Answer to Question #144709 in Calculus for Besmallah Yousefi

1.The remainder for a Taylor series is calculated as:

$R_n(x)=\frac{f^{(n+1)}(c)}{(n+1)!}(x-a)^{(n+1)}$ , where c is from the interval of approximation.

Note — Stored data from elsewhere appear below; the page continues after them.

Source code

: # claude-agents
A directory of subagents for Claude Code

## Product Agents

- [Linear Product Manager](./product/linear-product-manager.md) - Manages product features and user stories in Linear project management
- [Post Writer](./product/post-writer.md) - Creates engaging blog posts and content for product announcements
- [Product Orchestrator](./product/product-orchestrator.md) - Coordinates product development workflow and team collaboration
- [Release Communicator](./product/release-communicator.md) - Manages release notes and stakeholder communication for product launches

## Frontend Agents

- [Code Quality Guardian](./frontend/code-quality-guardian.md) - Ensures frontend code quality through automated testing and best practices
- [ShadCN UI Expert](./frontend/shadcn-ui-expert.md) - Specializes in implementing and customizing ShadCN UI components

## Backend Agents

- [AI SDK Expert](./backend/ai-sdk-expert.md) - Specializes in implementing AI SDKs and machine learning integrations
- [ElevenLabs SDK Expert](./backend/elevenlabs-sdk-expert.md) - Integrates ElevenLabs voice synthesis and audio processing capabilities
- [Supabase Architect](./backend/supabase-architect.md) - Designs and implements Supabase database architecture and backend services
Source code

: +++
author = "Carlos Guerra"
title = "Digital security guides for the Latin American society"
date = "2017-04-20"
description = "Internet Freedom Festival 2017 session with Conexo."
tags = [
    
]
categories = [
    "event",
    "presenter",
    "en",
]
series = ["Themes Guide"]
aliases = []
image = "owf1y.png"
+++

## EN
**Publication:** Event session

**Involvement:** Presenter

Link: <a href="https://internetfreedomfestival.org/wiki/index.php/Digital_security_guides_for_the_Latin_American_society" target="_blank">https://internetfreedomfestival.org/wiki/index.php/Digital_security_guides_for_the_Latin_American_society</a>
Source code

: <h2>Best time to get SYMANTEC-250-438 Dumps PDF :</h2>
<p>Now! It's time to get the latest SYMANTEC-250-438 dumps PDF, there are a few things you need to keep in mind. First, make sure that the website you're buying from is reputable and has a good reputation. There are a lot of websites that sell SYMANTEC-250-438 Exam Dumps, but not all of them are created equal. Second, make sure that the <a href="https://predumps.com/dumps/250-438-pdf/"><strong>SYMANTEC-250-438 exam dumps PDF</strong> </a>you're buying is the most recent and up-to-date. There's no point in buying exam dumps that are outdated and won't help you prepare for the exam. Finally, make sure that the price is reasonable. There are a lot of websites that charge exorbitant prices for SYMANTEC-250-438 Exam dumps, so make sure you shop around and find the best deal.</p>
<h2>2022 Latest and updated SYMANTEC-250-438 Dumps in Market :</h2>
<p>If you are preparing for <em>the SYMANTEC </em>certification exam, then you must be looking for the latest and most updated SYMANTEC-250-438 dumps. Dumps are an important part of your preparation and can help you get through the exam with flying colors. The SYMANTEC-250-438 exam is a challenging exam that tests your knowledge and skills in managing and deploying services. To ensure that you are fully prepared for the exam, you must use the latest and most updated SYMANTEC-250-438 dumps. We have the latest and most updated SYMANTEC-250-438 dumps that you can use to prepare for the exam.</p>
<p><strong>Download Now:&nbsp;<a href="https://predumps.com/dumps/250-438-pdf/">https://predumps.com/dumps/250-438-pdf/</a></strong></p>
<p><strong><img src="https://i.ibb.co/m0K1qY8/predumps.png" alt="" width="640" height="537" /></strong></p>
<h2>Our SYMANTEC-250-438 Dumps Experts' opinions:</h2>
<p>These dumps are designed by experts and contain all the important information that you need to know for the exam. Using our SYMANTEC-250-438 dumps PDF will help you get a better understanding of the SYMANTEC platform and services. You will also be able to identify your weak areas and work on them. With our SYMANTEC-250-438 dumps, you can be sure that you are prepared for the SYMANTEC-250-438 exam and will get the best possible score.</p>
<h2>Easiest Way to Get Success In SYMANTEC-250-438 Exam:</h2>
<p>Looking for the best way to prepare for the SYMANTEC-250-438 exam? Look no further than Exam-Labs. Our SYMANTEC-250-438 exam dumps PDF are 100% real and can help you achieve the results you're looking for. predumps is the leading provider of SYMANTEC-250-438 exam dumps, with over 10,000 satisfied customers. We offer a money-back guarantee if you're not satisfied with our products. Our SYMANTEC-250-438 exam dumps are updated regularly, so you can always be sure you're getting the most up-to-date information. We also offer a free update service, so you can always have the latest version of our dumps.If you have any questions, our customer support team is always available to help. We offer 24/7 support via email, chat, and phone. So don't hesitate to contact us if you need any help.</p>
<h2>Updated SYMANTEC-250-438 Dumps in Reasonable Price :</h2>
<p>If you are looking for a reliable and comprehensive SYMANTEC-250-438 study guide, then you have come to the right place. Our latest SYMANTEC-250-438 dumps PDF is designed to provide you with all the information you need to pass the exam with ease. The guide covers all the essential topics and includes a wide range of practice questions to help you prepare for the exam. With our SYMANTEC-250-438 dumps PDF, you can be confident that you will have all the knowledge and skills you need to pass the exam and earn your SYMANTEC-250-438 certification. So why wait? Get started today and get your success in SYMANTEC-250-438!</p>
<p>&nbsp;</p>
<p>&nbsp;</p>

So the maximum error is calculated as:

$|R_n(x)|\leq\frac{M}{(n+1)!}|x-a|^{(n+1)}$ , where M is a maximum value of $|f^{(n+1)}(x)|$ on the interval.

In our case $\frac{x^5}{5}$ is a fifth, so n=5. a=0. f(x)=sin(x), f'(x)=cos(x), f''(x)=-sin(x), f'''(x)=-cos(x), f''''(x)=sin(x).

$f^{(5)}(x)=cos(x), f^{(6)}(x)=-sin(x)$ . sin is rising from -0.3 to 0.3 and sin(0.3)=-sin(-0.3), so M=sin(0.3) and we get the maximum error (where -0.3<x<0.3):

$\frac{M}{(n+1)!}|x-a|^{(n+1)}=\frac{sin(0.3)}{6!}|x|^{(6)}\approx0.00041|x|^6$ .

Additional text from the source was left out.